Elle permet également de mettre en lumière les obstacles qui se dressent devant nous, avec nos moyens limités en tant que petite entreprise, pour concurrencer des colosses aux pieds d'argile (pour beaucoup). La preuve, l’hécatombe qui continue dans le secteur de l'habillement avec deux grandes enseignes françaises qui annoncent la fermeture d'une cinquantaine de leurs magasins.
Une victoire contre la fast fashion ? Certes, mais une victoire au goût amer.

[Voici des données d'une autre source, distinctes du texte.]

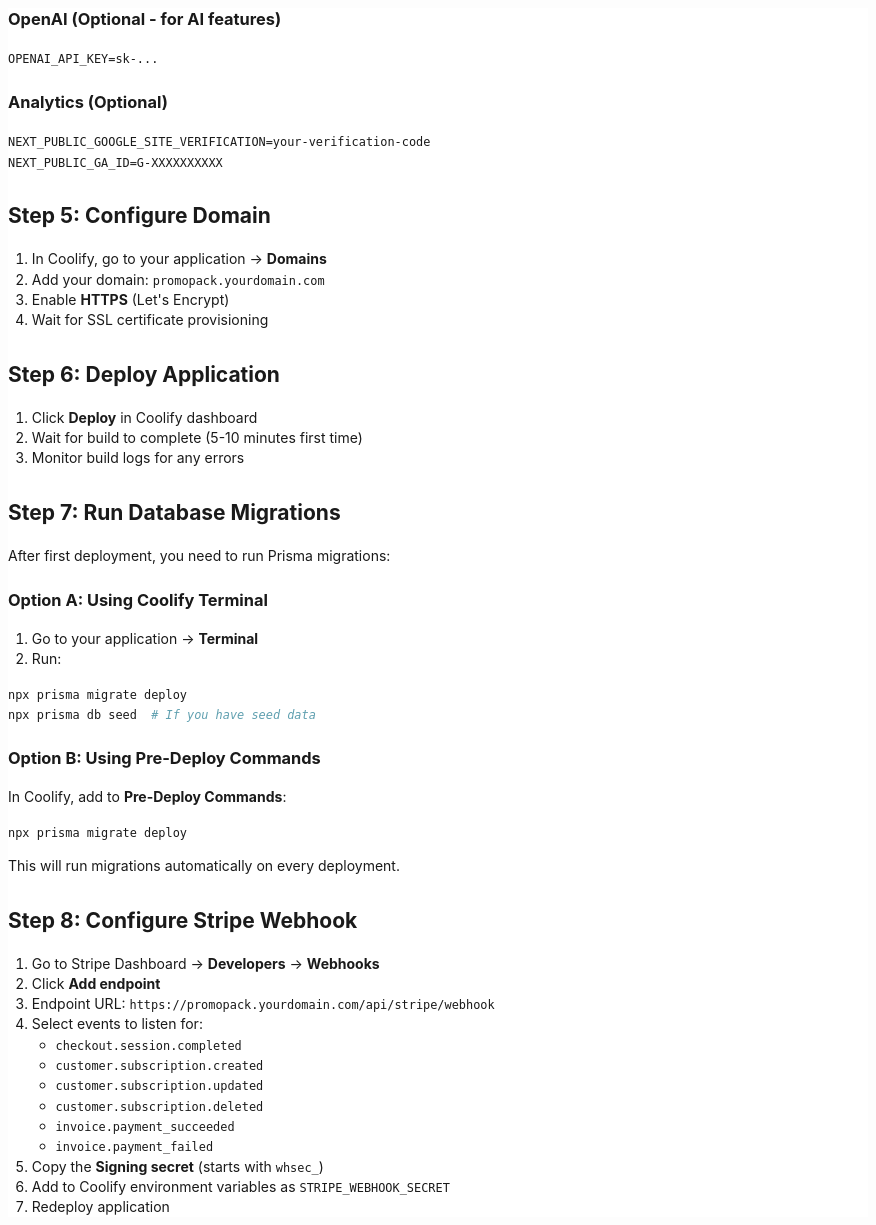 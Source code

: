 ### OpenAI (Optional - for AI features)

```env
OPENAI_API_KEY=sk-...
```

### Analytics (Optional)

```env
NEXT_PUBLIC_GOOGLE_SITE_VERIFICATION=your-verification-code
NEXT_PUBLIC_GA_ID=G-XXXXXXXXXX
```

## Step 5: Configure Domain

1. In Coolify, go to your application → **Domains**
2. Add your domain: `promopack.yourdomain.com`
3. Enable **HTTPS** (Let's Encrypt)
4. Wait for SSL certificate provisioning

## Step 6: Deploy Application

1. Click **Deploy** in Coolify dashboard
2. Wait for build to complete (5-10 minutes first time)
3. Monitor build logs for any errors

## Step 7: Run Database Migrations

After first deployment, you need to run Prisma migrations:

### Option A: Using Coolify Terminal

1. Go to your application → **Terminal**
2. Run:
```bash
npx prisma migrate deploy
npx prisma db seed  # If you have seed data
```

### Option B: Using Pre-Deploy Commands

In Coolify, add to **Pre-Deploy Commands**:
```bash
npx prisma migrate deploy
```

This will run migrations automatically on every deployment.

## Step 8: Configure Stripe Webhook

1. Go to Stripe Dashboard → **Developers** → **Webhooks**
2. Click **Add endpoint**
3. Endpoint URL: `https://promopack.yourdomain.com/api/stripe/webhook`
4. Select events to listen for:
   - `checkout.session.completed`
   - `customer.subscription.created`
   - `customer.subscription.updated`
   - `customer.subscription.deleted`
   - `invoice.payment_succeeded`
   - `invoice.payment_failed`
5. Copy the **Signing secret** (starts with `whsec_`)
6. Add to Coolify environment variables as `STRIPE_WEBHOOK_SECRET`
7. Redeploy application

Quid de l'avenir de ces employés qui perdront leurs emplois ? Quelles répercussions sur ces usines qui verront la valeur de leurs carnets de commandes diminuée et par ricochet, sur leurs employés sous-payés pour beaucoup ? Quid des stocks d'invendus de ces marques ? Viendront-ils alimenter les montagnes de déchets textiles au Ghana et au Chili ? Le bon marché coûte cher à la planète et à ses habitants. Il faut vraiment vouloir jouer à l'aveugle que de nier que le modèle actuel n'est plus viable.
Loin de moi l'idée de me présenter en donneuse de leçons car chez nous n'avons pas toutes les réponses. Nous n'avons pas encore toutes les capacités financières et logistiques pour produire des vêtements 100% biodégradables. Mais nous gardons l'espoir et nous souhaitons réellement contribuer à transformer positivement l'industrie de la mode en privilégiant l'éco-conception, avec nos moyens.

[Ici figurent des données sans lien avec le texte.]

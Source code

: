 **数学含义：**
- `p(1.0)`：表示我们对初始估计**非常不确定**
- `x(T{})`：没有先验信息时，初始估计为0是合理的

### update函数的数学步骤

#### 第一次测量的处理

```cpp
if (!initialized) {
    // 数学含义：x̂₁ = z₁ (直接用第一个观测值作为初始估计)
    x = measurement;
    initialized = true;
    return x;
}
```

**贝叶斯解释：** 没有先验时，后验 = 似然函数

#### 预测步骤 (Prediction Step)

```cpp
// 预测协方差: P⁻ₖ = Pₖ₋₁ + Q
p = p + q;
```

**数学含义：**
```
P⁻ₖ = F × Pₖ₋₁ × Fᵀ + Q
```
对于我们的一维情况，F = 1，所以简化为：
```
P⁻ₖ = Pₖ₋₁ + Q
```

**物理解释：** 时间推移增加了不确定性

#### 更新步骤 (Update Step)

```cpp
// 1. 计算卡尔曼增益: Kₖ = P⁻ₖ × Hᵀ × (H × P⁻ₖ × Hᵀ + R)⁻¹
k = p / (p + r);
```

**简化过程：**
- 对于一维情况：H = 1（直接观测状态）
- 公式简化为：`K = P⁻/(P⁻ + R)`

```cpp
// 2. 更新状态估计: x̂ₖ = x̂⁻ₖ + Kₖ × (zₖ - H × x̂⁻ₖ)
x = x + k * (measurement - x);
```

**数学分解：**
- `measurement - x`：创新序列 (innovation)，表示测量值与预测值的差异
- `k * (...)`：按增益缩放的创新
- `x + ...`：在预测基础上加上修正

Alors, lentement mais certainement, nous embrassons cette nouvelle façon de faire des affaires. Celle qui met l'humain et l'environnement au centre. Notre prochain objectif : travailler pour obtenir la certification GOTS qui représente selon nous, un gage de notre bonne volonté. Car après tout, n'est-ce pas un des facteurs déclencheurs dont nous avons besoin pour faire évoluer cette industrie.